● INSTRUCTIONS FOR THE TASK
This exercise calls for every line of the listing below that contains the word "topologías".

● INPUT MATERIAL
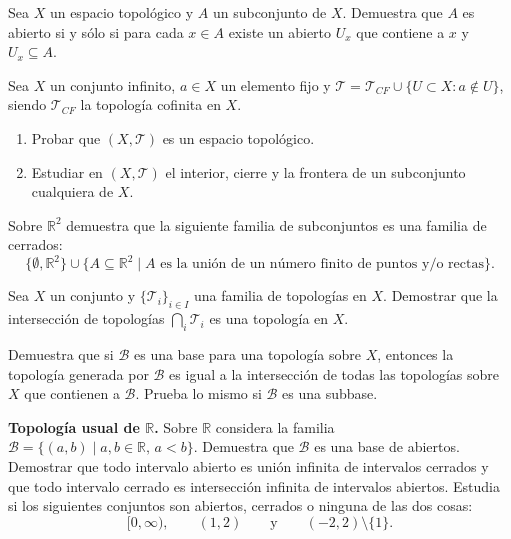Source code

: \begin{ejer}[13]
Sea $X$ un espacio topológico y $A$ un subconjunto de $X$. Demuestra que $A$ es abierto si y sólo si para cada $x \in A$ existe un abierto $U_x$ que contiene a $x$ y $U_x \subseteq A$.
\end{ejer}

\begin{ejer}[14]
Sea $X$ un conjunto infinito, $a \in X$ un elemento fijo y $\mathcal{T} = \mathcal{T}_{CF} \cup \{U \subset X : a \notin U\}$, siendo $\mathcal{T}_{CF}$ la topología cofinita en $X$.
\begin{enumerate}
    \item[a)] Probar que $(X, \mathcal{T})$ es un espacio topológico.
    \item[b)] Estudiar en $(X, \mathcal{T})$ el interior, cierre y la frontera de un subconjunto cualquiera de $X$.
\end{enumerate}
\end{ejer}

\begin{ejer}[15]
Sobre $\mathbb{R}^2$ demuestra que la siguiente familia de subconjuntos es una familia de cerrados:
\[
    \{\emptyset, \mathbb{R}^2\} \cup \{A \subseteq \mathbb{R}^2 \mid A \text{ es la unión de un número finito de puntos y/o rectas}\}.
\]
\end{ejer}

\begin{ejer}[16]
Sea $X$ un conjunto y $\{\mathcal{T}_i\}_{i \in I}$ una familia de topologías en $X$. Demostrar que la intersección de topologías $\bigcap_i \mathcal{T}_i$ es una topología en $X$.
\end{ejer}

\begin{ejer}[17]
Demuestra que si $\mathcal{B}$ es una base para una topología sobre $X$, entonces la topología generada por $\mathcal{B}$ es igual a la intersección de todas las topologías sobre $X$ que contienen a $\mathcal{B}$. Prueba lo mismo si $\mathcal{B}$ es una subbase.
\end{ejer}

\begin{ejer}[18]
\textbf{Topología usual de $\mathbb{R}$.} Sobre $\mathbb{R}$ considera la familia $\mathcal{B} = \{(a,b) \mid a,b \in \mathbb{R}, \, a < b\}$. Demuestra que $\mathcal{B}$ es una base de abiertos. Demostrar que todo intervalo abierto es unión infinita de intervalos cerrados y que todo intervalo cerrado es intersección infinita de intervalos abiertos. Estudia si los siguientes conjuntos son abiertos, cerrados o ninguna de las dos cosas:
\[
    [0, \infty), \qquad (1,2) \qquad \text{y} \qquad (-2,2) \setminus \{1\}.
\]
\end{ejer}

● ANSWER BELOW
Sea $X$ un conjunto y $\{\mathcal{T}_i\}_{i \in I}$ una familia de topologías en $X$. Demostrar que la intersección de topologías $\bigcap_i \mathcal{T}_i$ es una topología en $X$.
Demuestra que si $\mathcal{B}$ es una base para una topología sobre $X$, entonces la topología generada por $\mathcal{B}$ es igual a la intersección de todas las topologías sobre $X$ que contienen a $\mathcal{B}$. Prueba lo mismo si $\mathcal{B}$ es una subbase.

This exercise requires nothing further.